> [Task details]:
In how many lines of the entries below does "underline" appear? Give only the number.

--- --- ---

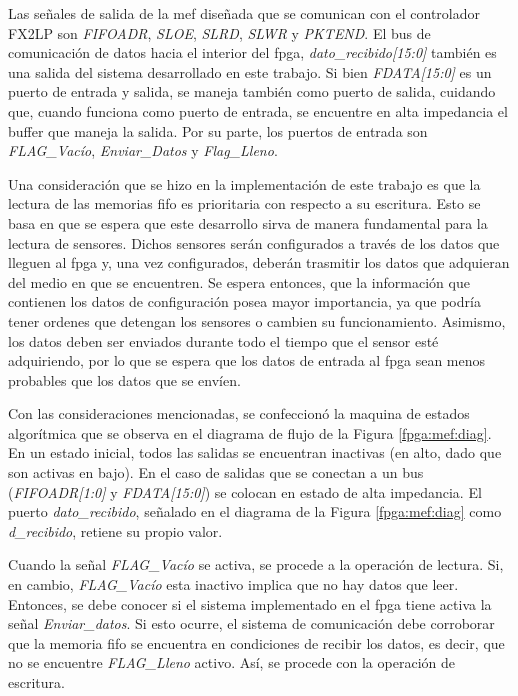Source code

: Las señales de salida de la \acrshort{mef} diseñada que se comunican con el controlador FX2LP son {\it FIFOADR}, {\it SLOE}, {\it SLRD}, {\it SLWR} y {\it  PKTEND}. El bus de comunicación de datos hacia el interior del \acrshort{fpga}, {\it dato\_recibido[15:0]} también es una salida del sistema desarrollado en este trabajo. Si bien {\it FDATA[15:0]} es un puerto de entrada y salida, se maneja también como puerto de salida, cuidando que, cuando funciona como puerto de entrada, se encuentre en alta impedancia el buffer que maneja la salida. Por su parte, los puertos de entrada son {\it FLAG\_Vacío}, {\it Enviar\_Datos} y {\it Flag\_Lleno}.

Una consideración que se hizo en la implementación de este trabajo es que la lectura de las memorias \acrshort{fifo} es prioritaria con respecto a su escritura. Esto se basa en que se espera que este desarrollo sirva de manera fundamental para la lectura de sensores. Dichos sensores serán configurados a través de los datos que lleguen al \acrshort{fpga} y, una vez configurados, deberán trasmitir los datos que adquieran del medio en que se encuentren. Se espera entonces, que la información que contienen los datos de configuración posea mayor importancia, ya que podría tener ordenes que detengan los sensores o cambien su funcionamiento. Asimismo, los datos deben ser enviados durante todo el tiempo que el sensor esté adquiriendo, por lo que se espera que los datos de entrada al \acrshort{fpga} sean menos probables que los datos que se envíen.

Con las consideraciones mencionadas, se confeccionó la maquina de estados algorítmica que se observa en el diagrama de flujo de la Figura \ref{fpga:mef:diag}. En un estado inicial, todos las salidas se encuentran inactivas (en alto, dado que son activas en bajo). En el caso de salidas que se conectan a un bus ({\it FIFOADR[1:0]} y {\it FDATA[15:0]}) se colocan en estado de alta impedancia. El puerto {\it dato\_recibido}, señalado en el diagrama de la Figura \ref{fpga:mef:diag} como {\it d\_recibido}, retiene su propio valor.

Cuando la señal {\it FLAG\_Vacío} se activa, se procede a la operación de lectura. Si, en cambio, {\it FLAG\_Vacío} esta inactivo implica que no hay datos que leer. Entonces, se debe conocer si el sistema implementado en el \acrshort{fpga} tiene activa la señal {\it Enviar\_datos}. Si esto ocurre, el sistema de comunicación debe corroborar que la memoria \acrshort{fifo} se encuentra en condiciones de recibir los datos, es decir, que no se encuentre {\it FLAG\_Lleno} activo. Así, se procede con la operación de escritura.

--- --- ---

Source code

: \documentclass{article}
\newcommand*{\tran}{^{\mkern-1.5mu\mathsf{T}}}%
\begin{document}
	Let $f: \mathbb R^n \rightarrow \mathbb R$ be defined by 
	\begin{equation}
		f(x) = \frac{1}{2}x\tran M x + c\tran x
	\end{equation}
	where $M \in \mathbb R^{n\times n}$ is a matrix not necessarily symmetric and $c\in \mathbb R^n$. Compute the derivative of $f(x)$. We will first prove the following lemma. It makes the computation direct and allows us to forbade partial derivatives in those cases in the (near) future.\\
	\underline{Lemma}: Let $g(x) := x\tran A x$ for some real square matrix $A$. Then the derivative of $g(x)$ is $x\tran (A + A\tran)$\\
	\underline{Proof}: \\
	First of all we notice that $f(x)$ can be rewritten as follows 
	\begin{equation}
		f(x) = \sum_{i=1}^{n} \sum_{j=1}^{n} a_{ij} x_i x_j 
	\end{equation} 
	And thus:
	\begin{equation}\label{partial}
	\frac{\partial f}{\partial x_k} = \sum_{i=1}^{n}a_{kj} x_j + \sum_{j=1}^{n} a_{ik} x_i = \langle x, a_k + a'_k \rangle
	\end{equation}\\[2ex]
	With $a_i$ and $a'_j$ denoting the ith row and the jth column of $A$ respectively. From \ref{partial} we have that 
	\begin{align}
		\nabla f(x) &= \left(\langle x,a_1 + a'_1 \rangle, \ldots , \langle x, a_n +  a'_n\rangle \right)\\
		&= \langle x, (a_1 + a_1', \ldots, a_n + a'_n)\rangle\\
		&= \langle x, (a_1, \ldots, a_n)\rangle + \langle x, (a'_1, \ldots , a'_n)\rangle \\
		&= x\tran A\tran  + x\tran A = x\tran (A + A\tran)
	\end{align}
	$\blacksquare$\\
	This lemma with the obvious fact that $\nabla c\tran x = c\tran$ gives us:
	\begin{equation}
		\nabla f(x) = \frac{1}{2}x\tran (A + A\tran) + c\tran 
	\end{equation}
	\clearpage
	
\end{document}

--- --- ---

> [Written reply]:
2